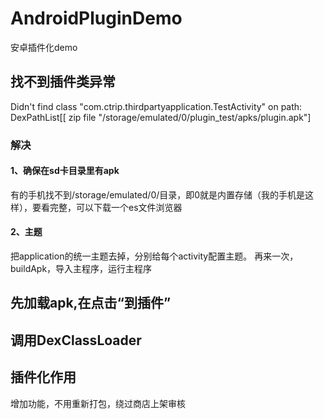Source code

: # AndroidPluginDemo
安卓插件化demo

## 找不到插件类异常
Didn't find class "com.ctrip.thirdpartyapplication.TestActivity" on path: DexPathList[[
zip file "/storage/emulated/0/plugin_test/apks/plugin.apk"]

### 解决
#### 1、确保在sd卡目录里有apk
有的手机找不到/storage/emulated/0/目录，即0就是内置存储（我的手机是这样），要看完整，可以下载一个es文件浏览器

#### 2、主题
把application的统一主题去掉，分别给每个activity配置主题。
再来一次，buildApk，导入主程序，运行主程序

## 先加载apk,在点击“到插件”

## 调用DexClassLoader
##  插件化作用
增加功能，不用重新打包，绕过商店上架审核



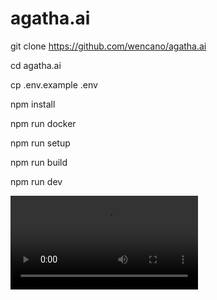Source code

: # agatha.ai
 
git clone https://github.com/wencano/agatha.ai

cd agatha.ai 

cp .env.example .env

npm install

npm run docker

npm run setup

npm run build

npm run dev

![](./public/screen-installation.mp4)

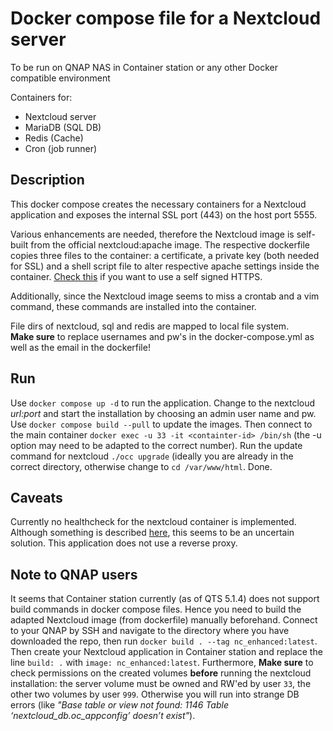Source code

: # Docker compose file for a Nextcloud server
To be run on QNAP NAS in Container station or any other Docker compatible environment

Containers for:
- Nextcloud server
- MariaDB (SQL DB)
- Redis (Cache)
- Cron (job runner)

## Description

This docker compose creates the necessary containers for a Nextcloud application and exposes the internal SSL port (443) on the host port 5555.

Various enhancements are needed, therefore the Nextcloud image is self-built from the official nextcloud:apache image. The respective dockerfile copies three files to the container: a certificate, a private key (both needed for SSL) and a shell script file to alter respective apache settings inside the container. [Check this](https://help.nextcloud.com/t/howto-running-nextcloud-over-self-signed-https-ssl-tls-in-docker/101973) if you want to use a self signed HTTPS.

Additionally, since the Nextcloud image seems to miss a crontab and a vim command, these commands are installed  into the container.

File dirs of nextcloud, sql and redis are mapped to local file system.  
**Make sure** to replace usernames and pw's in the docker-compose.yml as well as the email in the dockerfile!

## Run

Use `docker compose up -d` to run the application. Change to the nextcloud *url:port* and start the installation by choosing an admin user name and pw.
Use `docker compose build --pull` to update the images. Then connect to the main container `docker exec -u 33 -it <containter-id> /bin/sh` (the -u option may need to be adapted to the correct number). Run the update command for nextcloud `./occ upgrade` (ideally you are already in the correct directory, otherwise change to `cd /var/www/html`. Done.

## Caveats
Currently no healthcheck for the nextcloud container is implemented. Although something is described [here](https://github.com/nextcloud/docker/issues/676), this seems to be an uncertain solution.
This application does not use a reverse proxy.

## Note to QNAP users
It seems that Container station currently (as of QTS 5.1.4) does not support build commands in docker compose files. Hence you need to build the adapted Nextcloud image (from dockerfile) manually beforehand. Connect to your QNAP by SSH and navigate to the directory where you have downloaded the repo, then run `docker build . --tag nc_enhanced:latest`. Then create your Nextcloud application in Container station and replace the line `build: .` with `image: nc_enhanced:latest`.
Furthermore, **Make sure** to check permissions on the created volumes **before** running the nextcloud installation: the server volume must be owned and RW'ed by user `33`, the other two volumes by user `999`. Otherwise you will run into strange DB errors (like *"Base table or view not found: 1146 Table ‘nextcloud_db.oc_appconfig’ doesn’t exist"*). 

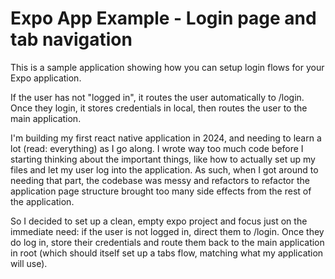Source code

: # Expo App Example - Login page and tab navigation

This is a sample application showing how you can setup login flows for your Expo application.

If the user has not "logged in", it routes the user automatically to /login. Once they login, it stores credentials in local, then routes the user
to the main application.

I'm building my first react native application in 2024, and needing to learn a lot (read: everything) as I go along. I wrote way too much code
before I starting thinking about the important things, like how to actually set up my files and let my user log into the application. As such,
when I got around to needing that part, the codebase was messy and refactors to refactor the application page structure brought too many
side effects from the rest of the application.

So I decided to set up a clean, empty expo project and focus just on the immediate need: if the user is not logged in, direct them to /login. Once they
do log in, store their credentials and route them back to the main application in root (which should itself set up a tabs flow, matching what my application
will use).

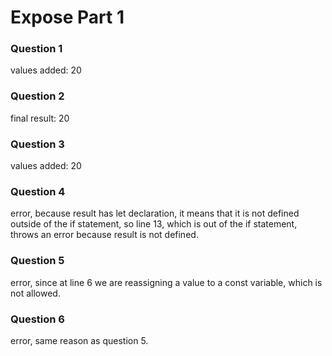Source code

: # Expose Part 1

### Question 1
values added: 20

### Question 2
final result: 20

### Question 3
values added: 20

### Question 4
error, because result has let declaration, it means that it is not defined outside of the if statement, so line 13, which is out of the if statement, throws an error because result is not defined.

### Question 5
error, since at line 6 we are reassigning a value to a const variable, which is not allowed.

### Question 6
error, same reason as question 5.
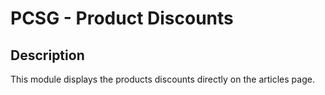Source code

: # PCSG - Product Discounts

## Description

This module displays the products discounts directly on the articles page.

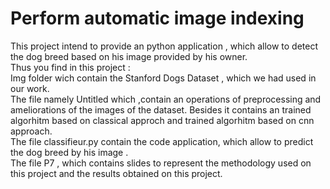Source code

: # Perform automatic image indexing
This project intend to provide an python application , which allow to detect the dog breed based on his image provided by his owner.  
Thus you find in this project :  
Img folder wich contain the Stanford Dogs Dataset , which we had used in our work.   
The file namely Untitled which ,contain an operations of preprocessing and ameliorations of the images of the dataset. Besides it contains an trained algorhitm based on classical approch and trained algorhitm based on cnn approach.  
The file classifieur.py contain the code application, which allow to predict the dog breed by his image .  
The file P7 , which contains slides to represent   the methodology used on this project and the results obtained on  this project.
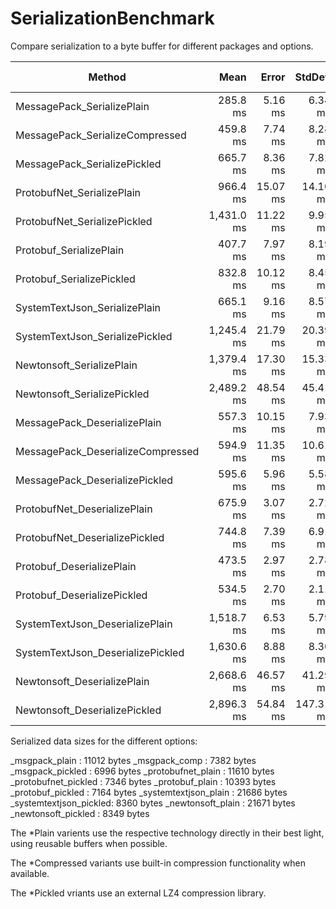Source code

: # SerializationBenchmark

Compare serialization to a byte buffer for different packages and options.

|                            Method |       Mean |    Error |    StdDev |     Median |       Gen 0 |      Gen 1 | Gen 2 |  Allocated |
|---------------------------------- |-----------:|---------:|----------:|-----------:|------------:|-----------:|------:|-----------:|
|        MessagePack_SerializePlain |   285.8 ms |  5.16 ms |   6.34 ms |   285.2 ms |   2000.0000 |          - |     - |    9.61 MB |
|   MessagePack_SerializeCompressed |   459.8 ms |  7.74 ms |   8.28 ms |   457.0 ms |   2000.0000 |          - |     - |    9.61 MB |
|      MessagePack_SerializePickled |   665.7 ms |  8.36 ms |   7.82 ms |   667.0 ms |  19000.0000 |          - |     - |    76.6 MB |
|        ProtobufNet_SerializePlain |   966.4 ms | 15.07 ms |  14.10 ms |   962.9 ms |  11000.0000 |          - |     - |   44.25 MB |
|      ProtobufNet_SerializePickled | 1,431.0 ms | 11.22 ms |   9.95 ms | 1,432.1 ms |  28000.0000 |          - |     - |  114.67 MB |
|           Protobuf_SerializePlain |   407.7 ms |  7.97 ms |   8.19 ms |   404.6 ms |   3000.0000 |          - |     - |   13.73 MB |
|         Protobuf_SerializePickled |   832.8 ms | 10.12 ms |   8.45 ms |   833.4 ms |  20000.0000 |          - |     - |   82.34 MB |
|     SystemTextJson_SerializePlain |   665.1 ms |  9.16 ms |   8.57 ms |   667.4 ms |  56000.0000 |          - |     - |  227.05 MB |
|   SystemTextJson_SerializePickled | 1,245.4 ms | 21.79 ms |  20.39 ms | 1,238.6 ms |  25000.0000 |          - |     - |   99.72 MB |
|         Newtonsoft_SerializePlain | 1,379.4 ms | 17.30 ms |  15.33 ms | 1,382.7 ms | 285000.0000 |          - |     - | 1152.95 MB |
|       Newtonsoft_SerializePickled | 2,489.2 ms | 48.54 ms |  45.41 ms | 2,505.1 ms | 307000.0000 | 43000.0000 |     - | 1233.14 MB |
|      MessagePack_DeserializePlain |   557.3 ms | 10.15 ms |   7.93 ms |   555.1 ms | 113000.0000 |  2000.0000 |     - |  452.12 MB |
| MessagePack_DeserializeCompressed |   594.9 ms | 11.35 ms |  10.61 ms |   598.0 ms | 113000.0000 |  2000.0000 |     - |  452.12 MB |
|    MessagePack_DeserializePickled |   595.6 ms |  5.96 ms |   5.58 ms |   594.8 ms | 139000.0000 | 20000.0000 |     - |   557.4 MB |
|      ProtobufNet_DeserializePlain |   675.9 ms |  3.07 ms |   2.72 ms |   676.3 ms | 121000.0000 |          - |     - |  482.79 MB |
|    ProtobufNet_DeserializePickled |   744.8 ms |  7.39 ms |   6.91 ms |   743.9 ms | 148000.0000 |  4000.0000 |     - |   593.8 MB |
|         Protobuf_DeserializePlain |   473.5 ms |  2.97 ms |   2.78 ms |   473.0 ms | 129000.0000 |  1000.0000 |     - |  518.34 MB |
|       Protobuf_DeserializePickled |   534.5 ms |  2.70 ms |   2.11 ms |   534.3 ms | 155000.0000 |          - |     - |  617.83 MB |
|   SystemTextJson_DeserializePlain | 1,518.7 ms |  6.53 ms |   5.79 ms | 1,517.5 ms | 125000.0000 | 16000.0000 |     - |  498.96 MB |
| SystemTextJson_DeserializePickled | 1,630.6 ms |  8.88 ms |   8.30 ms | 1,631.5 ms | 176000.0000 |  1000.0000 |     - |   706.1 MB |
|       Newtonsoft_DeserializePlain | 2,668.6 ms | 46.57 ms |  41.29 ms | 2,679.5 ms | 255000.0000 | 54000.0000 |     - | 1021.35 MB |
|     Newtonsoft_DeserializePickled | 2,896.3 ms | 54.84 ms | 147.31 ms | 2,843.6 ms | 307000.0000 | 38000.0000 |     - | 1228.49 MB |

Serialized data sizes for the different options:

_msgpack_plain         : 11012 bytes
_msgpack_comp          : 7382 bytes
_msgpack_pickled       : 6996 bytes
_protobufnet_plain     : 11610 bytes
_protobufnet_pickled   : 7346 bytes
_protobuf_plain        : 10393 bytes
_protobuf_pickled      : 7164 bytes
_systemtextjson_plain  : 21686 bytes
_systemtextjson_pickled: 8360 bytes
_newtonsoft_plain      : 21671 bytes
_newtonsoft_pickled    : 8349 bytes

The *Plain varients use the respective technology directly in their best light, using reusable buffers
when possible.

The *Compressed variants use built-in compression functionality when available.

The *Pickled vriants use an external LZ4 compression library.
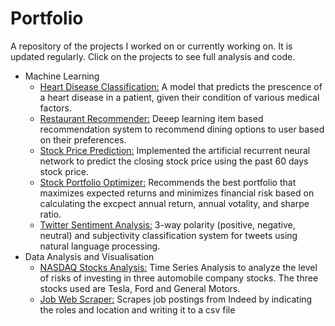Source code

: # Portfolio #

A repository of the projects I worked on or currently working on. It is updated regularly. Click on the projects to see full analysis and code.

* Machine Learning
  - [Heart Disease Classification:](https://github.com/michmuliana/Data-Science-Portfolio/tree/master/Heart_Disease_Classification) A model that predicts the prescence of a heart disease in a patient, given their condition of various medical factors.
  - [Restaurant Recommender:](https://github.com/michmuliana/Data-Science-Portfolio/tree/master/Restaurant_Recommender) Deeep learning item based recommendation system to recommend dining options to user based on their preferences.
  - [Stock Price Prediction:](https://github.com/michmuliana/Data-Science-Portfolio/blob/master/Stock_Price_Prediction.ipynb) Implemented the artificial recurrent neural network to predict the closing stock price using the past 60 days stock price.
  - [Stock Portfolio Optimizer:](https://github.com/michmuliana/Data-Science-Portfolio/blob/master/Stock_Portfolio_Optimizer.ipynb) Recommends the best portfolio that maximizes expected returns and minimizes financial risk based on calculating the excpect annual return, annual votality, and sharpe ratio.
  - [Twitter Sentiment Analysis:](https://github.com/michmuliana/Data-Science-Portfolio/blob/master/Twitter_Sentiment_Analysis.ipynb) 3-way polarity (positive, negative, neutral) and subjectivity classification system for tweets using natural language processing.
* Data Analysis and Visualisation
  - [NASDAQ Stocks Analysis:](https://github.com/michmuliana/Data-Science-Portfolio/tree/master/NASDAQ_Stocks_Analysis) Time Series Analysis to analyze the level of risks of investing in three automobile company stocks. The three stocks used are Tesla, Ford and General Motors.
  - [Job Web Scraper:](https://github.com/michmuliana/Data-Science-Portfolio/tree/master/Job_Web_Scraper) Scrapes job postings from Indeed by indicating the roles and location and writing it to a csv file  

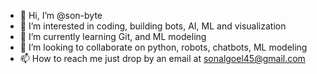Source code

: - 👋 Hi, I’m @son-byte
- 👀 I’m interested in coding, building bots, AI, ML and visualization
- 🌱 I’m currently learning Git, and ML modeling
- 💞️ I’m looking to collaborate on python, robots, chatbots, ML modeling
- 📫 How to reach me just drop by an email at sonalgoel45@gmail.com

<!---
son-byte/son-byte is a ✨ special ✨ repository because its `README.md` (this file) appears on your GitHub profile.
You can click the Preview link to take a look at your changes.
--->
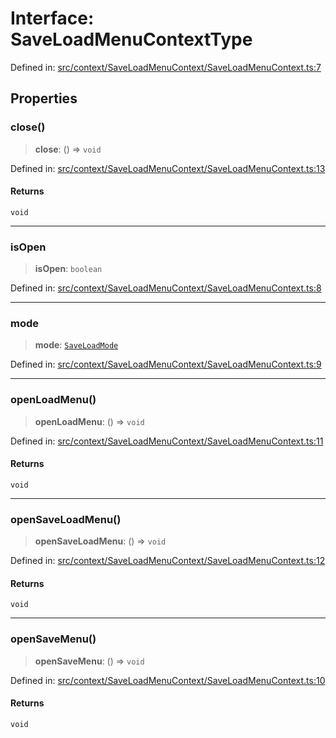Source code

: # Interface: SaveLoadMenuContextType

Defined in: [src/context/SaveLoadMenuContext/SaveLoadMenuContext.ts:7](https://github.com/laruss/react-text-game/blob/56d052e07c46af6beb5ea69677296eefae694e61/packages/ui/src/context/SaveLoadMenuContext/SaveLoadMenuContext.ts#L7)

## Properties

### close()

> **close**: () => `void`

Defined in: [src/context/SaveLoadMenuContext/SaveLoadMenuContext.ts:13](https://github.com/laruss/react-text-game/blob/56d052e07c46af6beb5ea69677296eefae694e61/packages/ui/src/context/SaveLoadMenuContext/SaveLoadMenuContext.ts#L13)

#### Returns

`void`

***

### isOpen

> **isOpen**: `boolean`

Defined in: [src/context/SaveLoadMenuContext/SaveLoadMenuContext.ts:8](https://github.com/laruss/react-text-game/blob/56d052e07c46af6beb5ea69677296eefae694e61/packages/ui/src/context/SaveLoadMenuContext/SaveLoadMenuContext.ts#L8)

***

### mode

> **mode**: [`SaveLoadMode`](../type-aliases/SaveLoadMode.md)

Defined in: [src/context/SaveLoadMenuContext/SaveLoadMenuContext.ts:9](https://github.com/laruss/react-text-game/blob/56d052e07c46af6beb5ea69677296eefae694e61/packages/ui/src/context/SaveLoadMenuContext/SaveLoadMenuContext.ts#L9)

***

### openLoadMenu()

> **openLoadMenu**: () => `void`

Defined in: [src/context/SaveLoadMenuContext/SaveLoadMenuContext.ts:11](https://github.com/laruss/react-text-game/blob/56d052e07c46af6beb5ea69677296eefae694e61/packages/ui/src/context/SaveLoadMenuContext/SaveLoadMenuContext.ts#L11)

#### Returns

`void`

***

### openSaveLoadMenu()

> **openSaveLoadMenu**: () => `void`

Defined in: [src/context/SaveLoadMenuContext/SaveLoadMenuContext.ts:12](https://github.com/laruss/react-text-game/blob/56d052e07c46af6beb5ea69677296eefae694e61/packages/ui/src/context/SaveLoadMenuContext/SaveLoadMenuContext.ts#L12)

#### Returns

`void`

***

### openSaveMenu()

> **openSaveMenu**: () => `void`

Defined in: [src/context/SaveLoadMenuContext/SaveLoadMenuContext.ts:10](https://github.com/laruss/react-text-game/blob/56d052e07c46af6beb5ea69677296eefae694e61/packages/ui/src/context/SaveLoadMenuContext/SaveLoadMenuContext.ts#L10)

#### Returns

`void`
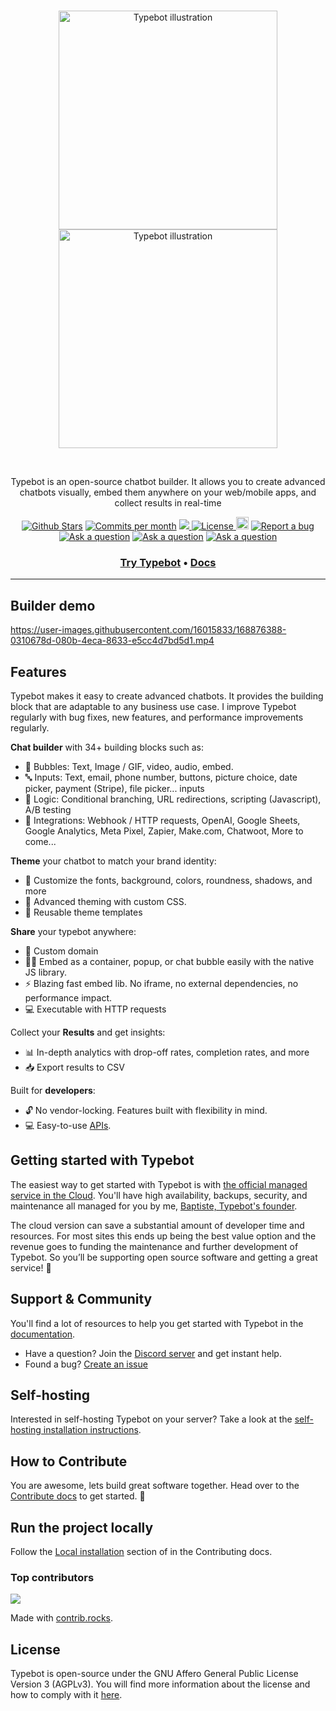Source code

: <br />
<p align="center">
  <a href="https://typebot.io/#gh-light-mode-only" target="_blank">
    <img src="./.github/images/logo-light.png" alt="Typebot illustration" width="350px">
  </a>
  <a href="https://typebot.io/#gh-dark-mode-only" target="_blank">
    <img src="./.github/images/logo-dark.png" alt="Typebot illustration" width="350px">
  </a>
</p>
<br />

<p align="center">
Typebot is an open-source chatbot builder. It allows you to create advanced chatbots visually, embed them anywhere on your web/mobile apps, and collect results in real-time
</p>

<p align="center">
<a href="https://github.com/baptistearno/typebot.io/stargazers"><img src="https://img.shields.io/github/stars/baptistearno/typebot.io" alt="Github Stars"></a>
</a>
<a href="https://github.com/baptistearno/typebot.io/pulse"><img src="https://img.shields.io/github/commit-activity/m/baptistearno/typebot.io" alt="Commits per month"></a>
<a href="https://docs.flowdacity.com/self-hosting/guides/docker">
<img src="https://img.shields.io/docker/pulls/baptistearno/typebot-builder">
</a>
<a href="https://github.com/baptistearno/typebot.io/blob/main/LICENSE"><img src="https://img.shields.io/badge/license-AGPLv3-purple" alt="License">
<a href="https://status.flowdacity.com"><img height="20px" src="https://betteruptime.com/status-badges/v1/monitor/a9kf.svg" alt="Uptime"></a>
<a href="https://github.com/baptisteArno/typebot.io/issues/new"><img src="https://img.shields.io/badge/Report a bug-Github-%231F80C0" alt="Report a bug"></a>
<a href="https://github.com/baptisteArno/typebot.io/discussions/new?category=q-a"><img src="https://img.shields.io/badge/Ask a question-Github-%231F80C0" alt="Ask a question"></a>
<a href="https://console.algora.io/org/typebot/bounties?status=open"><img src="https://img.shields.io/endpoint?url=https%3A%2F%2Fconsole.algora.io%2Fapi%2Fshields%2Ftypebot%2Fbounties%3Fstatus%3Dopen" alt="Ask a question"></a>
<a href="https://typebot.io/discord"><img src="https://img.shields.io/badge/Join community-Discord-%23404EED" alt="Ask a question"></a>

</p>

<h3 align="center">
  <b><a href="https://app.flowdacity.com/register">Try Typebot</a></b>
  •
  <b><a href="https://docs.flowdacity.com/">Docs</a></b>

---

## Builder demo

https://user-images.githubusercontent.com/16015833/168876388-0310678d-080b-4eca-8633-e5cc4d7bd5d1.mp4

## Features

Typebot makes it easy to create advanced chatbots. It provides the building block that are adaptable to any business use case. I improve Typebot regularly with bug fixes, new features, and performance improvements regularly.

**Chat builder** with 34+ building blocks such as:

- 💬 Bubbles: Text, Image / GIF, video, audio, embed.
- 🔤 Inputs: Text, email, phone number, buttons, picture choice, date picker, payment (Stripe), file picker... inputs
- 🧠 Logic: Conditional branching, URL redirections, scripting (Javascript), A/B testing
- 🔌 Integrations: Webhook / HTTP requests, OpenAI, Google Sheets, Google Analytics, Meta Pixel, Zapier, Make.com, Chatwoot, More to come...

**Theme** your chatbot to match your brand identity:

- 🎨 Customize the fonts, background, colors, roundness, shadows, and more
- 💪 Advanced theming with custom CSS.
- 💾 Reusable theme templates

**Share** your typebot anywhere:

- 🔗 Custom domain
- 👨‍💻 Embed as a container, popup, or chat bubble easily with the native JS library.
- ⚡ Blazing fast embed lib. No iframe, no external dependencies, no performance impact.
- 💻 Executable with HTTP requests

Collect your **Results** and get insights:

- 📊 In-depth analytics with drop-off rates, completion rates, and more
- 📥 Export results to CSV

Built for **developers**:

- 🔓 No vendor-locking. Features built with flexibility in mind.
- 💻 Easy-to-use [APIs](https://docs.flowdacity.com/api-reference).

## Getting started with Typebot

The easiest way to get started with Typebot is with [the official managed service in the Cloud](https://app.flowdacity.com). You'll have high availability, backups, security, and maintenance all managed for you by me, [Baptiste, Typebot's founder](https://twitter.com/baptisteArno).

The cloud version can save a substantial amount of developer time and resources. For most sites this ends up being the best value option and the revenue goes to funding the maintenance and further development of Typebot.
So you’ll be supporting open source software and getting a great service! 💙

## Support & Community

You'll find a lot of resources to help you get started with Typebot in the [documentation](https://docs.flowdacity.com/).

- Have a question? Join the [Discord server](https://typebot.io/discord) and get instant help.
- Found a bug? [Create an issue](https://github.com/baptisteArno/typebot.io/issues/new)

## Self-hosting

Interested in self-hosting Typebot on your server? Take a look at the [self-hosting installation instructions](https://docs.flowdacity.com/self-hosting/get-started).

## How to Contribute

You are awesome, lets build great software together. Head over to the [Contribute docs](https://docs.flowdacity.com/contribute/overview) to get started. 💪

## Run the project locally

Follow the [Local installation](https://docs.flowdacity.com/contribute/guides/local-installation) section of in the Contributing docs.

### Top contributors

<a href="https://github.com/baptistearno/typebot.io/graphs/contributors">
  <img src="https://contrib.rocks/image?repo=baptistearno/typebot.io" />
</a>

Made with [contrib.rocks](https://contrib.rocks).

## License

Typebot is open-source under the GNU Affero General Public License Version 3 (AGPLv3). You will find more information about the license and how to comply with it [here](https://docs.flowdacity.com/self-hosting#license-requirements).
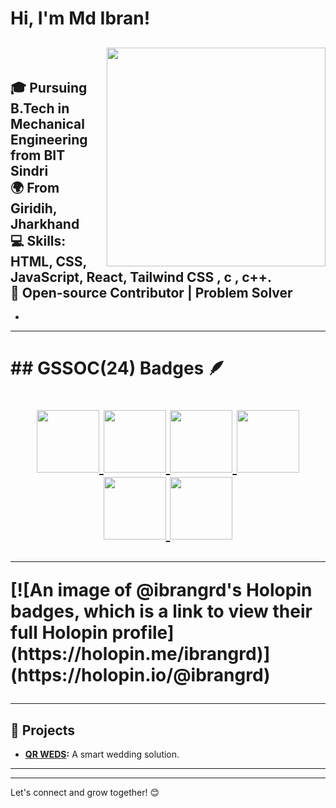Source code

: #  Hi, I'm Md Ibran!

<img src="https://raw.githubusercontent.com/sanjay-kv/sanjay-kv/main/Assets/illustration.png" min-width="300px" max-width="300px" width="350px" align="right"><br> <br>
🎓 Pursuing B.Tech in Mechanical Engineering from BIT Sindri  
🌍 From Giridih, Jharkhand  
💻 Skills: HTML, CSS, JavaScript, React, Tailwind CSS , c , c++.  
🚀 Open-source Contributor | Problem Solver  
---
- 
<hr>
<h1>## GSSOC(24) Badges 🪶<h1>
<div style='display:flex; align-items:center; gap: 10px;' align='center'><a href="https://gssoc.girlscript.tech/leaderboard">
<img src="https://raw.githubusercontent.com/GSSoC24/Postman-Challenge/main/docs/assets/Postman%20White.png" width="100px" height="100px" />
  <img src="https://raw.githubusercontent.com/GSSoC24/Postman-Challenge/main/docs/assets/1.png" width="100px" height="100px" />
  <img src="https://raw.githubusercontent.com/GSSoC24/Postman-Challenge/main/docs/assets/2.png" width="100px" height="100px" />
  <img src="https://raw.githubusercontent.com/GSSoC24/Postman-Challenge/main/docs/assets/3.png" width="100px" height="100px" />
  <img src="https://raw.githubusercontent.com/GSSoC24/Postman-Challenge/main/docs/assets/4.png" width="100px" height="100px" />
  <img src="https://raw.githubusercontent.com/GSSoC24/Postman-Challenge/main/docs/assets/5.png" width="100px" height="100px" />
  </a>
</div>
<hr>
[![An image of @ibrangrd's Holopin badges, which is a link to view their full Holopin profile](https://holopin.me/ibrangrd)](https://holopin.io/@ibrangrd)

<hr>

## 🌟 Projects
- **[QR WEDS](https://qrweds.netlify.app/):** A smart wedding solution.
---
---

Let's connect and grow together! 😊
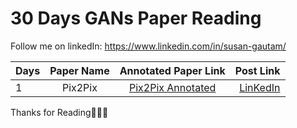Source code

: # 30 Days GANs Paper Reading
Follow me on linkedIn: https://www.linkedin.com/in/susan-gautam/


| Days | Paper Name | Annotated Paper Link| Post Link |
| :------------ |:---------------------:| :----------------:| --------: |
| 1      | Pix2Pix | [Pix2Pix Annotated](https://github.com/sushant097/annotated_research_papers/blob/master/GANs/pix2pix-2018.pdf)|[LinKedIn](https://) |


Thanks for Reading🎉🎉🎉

----

▶ [WHAT THE TASK ASKS] Using the listing above, state how many lines contain the string "repository". Give the number by itself.

▶ [EXPECTED ANSWER] 2